The Czech government has decided to reinstate a visa regime with Russia, Belarus and Ukraine, which is to go into effect in May. Czech Foreign Minister Jan Kavan told journalists on Wednesday that the main reason behind the move was the country's attempt to move visa policy closer in line with that of the European Union. Russia, Belarus and Ukraine are expected to react reciprocally, introducing a visa requirement for Czech citizens. Visas are also expected to be applied in the future, according to the Minister Kavan to other states of the former Soviet Union.

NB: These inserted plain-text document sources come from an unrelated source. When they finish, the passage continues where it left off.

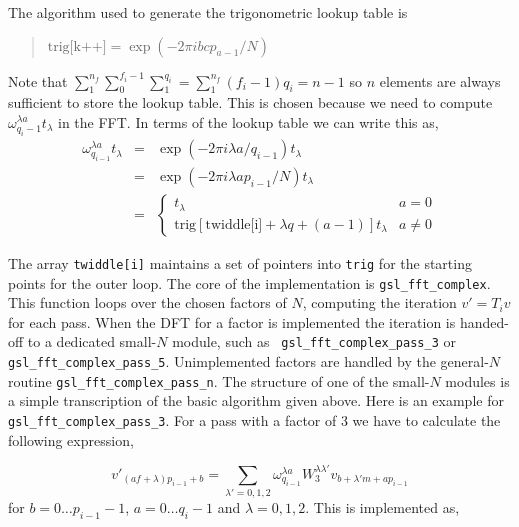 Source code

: \documentclass[fleqn,12pt]{article}
\newenvironment{algorithm}{\begin{quote} %
\begin{algorithmic}\samepage}{\end{algorithmic} %
\end{quote}}
\begin{document}
The algorithm used to generate the trigonometric lookup table is
%
\begin{algorithm}
\STATE $\mbox{trig[k++]} = \exp(- 2\pi i b c p_{a-1}/N)$
\ENDFOR
\ENDFOR
\ENDFOR
\end{algorithm}
%
Note that $\sum_{1}^{n_f} \sum_{0}^{f_i-1} \sum_{1}^{q_i} =
\sum_{1}^{n_f} (f_i-1)q_i = n - 1$ so $n$ elements are always
sufficient to store the lookup table. This is chosen because we need
to compute $\omega_{q_i-1}^{\lambda a} t_\lambda$ in
the FFT. In terms of the lookup table we can write this as,
%
\begin{eqnarray}
\omega_{q_{i-1}}^{\lambda a} t_\lambda 
&=&  \exp(-2\pi i \lambda a/q_{i-1}) t_\lambda \\
&=&  \exp(-2\pi i \lambda a p_{i-1}/N) t_\lambda \\
&=& \left\{
    \begin{array}{ll}
    t_\lambda & a=0 \\
    \mbox{trig}[\mbox{twiddle[i]}+\lambda q+(a-1)] t_\lambda & a\not=0
\end{array}
\right.
\end{eqnarray}
%
\begin{sloppypar}
\noindent 
The array {\tt twiddle[i]} maintains a set of pointers into {\tt trig}
for the starting points for the outer loop.  The core of the
implementation is {\tt gsl\_fft\_complex}. This function loops over
the chosen factors of $N$, computing the iteration $v'=T_i v$ for each
pass. When the DFT for a factor is implemented the iteration is
handed-off to a dedicated small-$N$ module, such as {\tt
gsl\_fft\_complex\_pass\_3} or {\tt
gsl\_fft\_complex\_pass\_5}.  Unimplemented factors are handled
by the general-$N$ routine {\tt gsl\_fft\_complex\_pass\_n}. The
structure of one of the small-$N$ modules is a simple transcription of
the basic algorithm given above.  Here is an example for {\tt
gsl\_fft\_complex\_pass\_3}. For a pass with a factor of 3 we have to
calculate the following expression,
\end{sloppypar}%
\begin{equation}
v'_{(a f + \lambda) p_{i-1} + b} 
= 
\sum_{\lambda' = 0,1,2} 
\omega^{\lambda a}_{q_{i-1}} W^{\lambda \lambda'}_{3} 
v_{b + \lambda' m + a p_{i-1}}
\end{equation}
%
for $b = 0 \dots p_{i-1} - 1$, $a = 0 \dots q_{i} - 1$ and $\lambda =
0, 1, 2$.  This is implemented as,
%
\end{document}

The chairmen and three members of the supervisory board of Czech TV resigned on Wednesday. The resigning members cited the public's loss of confidence in the board as the reason for their resignation. The supervisory board of Czech TV has come under fire in recent months by television employees, experts and politicians and pressure did not let up after the board's recent decision to elect Dusan Chmelicek as the new executive director. Member of Parliament and chairman of the parliamentary media committee Ivan Langer told the Czech News Agency that the entire board should resign, and not only individual members. The Lower House of Czech Parliament can sack the board if in the course of six months it votes twice that Czech Television is not carrying out its charge as a public service. It is possible that the two required motions can be passed by the Parliament at one session, which would mean a rapid end to the board members' term in office.
The Czech Foreign Ministry is for the time being not changing its foreign policy towards Austria, where the far-right party of Joerg Haider is expected to enter a government coalition. Foreign Minister Jan Kavan said on Wednesday that Prague fully understands the position of the 14 members of the European Union of which Austria is a member in threatening to break diplomatic ties with Austria if Haider's Freedom Party enters government but Prague is not for now adding its voice to this official protest. The Austrian Deputy Foreign Minister assured the Czech Foreign Minister at a meeting on Wednesday that Austria's stance towards enlargement of the European Union would not change. Entry into the Union is one of the Czech Republic's main foreign policy goals.
Former Czech Foreign Minister now UN special rapporteur for human rights in former Yugoslavia Jiri Dienstbier has compared the present political environment in Croatia to that prevalent in Czechoslovakia after the Velvet Revolution of 1989. Croatians, like the Czechs and Slovaks in 1989, are excited and full of energy, according to Dienstbier, after the majority of Croatians voted out the authoritarian regime following Franjo Tudjman's death in late 1999. The democratic developments in Croatia should stabilise the entire region, Dienstbier said after his return from the region on Wednesday.
And we end as usual with a quick look at the weather in the Czech Republic. For Friday we can expect partly cloudy skies. Temperatures should be mild, ranging from plus one to plus five degrees Celsius during the day dropping to -6 overnight.
I'm Jana Kotalik and that's the end of the news.